START DATA RECORDS

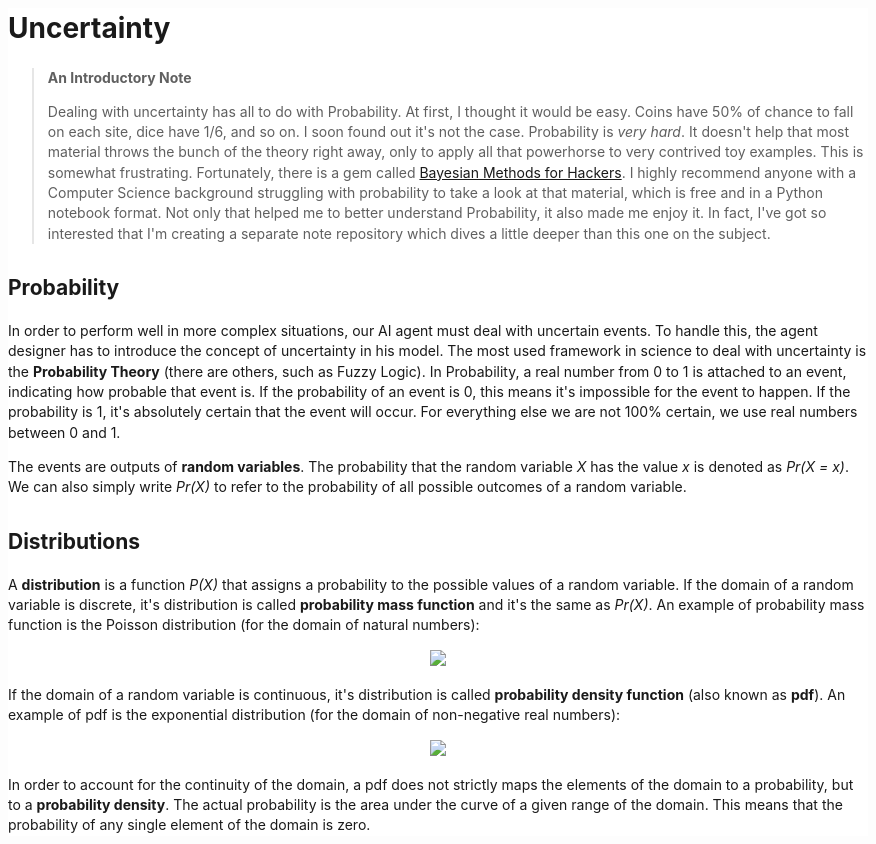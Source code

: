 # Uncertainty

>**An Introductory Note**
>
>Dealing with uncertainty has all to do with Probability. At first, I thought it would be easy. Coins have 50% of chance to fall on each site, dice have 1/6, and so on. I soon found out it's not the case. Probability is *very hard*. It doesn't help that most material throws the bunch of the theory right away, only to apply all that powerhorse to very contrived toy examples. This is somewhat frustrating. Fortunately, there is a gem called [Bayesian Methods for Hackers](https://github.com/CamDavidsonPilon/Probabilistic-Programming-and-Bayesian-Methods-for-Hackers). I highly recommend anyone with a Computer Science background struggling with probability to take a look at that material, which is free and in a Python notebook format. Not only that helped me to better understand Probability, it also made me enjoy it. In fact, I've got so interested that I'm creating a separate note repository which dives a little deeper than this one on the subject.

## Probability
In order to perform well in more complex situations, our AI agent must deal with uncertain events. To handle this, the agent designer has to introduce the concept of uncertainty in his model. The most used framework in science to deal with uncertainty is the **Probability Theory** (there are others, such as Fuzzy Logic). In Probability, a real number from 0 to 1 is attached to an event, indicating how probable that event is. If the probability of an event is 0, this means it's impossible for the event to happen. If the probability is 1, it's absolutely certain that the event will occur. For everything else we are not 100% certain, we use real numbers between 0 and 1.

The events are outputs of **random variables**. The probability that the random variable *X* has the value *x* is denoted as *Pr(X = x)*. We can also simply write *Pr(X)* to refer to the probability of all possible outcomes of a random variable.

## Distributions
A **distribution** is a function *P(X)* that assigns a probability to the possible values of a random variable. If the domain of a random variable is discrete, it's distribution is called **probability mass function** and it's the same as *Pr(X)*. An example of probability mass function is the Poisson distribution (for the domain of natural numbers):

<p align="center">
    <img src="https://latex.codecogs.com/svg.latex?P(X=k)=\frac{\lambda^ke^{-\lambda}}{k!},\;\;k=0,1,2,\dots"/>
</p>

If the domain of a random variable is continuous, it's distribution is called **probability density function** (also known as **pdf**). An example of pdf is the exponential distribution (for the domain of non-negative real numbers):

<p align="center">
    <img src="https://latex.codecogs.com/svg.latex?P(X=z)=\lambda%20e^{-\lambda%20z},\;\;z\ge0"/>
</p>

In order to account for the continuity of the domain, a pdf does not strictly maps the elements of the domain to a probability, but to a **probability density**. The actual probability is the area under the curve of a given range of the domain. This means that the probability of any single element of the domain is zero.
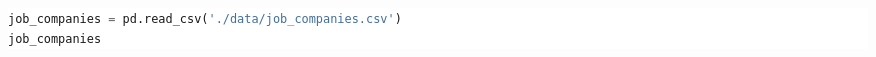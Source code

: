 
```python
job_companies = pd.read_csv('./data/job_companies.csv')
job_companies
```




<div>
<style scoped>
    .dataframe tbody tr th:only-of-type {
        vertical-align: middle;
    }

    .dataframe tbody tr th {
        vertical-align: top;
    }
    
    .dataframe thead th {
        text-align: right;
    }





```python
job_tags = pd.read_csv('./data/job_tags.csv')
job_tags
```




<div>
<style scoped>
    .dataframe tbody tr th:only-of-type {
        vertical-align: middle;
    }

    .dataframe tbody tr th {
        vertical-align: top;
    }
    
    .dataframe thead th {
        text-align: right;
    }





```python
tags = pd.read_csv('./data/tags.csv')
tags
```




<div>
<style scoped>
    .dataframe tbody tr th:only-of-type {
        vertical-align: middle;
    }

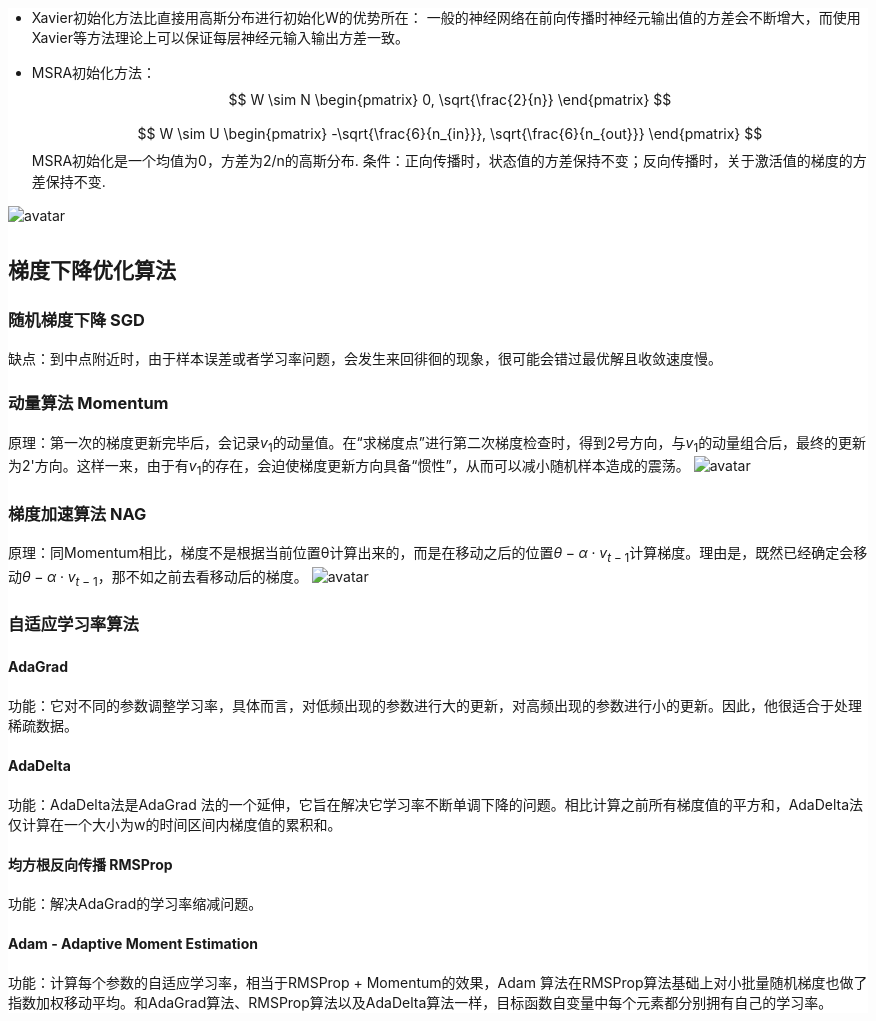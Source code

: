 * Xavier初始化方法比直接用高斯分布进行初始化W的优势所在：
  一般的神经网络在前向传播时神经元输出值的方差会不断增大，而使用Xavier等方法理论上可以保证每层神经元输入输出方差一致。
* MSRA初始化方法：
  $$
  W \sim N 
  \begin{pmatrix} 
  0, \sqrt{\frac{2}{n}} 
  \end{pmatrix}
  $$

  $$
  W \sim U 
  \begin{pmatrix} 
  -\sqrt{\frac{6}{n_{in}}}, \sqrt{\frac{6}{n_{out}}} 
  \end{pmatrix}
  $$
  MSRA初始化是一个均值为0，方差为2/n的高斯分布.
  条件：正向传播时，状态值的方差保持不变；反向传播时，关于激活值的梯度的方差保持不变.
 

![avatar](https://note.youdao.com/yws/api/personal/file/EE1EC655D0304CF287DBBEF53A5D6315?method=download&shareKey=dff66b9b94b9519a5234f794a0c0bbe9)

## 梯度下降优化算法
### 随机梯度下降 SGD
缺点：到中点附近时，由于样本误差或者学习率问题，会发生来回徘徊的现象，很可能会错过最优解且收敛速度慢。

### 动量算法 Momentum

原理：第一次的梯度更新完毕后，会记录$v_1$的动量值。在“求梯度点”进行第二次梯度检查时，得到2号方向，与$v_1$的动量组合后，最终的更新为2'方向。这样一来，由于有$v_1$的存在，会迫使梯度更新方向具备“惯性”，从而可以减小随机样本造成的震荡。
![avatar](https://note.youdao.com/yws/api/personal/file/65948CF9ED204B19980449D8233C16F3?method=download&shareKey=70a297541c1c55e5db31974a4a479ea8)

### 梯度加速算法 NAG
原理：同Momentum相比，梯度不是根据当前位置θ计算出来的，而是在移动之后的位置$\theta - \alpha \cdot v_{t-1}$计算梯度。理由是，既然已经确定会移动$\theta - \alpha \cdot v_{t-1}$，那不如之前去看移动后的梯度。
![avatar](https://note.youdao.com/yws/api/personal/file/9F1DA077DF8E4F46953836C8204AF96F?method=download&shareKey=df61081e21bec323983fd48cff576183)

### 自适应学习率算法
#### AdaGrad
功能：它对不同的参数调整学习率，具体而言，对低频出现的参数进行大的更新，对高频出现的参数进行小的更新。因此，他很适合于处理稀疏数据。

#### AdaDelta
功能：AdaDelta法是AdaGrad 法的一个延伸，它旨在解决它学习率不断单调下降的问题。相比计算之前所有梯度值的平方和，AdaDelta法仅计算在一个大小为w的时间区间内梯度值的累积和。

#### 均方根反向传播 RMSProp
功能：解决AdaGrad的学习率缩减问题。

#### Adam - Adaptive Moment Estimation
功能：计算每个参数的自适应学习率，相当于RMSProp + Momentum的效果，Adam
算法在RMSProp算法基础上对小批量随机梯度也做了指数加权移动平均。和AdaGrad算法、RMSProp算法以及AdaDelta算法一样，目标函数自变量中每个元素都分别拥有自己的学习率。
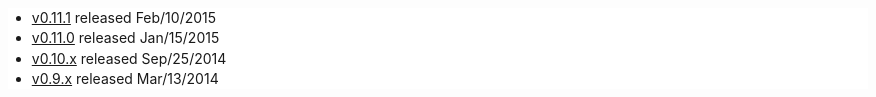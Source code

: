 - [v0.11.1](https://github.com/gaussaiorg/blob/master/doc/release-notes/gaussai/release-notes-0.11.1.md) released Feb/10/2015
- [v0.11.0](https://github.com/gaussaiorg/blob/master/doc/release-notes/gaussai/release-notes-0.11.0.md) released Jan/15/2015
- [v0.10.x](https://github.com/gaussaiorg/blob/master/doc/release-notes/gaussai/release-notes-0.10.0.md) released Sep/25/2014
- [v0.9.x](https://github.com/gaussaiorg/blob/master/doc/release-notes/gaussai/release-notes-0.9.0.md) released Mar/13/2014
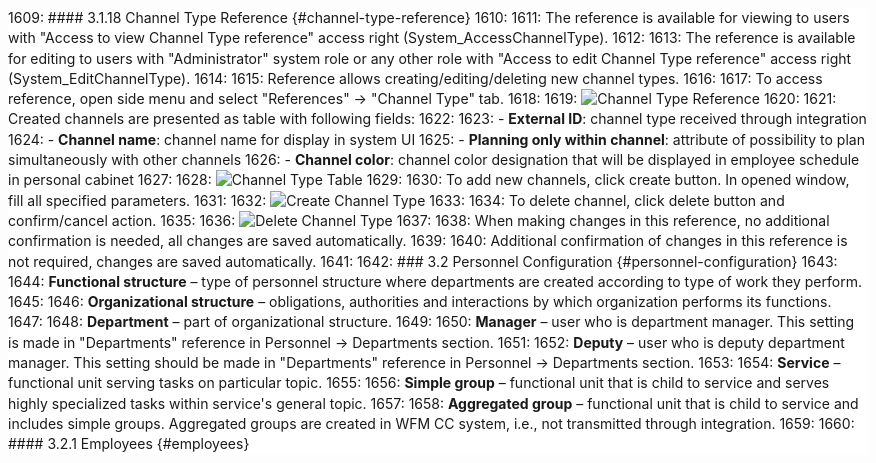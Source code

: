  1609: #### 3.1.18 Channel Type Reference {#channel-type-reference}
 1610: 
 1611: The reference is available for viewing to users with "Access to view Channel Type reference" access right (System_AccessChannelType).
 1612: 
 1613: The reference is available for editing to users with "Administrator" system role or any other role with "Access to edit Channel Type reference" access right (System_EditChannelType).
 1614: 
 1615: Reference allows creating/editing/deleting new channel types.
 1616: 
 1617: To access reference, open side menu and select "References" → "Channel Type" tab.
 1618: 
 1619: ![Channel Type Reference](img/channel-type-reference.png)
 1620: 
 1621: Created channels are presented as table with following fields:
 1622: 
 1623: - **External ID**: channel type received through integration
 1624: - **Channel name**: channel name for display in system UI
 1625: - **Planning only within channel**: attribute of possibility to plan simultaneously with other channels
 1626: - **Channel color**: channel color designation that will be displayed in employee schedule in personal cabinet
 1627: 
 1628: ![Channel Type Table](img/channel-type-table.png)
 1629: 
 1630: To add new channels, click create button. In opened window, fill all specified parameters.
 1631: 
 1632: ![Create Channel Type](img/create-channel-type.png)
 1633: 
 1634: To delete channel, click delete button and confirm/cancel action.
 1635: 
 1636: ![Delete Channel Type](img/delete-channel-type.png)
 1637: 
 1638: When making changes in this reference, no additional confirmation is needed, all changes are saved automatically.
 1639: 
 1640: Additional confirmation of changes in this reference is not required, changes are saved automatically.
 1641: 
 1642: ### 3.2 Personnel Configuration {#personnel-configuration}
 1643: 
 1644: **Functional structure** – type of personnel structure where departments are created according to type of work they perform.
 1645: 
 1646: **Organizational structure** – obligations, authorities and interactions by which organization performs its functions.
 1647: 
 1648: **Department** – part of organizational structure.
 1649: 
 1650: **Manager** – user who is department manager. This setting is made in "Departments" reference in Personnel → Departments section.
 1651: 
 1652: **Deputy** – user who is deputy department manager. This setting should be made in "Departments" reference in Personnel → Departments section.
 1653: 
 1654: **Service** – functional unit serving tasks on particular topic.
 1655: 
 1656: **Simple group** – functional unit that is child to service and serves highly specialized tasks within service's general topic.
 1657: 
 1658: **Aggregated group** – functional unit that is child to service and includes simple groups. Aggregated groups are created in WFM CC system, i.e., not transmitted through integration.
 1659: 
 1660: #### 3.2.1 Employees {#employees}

END DATA RECORDS

• TASK STATEMENT: Return exactly the lines of the listing that run from the one containing "1654: **Service** –" through the last, and no others.

• SOLUTION TO THIS PROBLEM:
 1654: **Service** – functional unit serving tasks on particular topic.
 1655: 
 1656: **Simple group** – functional unit that is child to service and serves highly specialized tasks within service's general topic.
 1657: 
 1658: **Aggregated group** – functional unit that is child to service and includes simple groups. Aggregated groups are created in WFM CC system, i.e., not transmitted through integration.
 1659: 
 1660: #### 3.2.1 Employees {#employees}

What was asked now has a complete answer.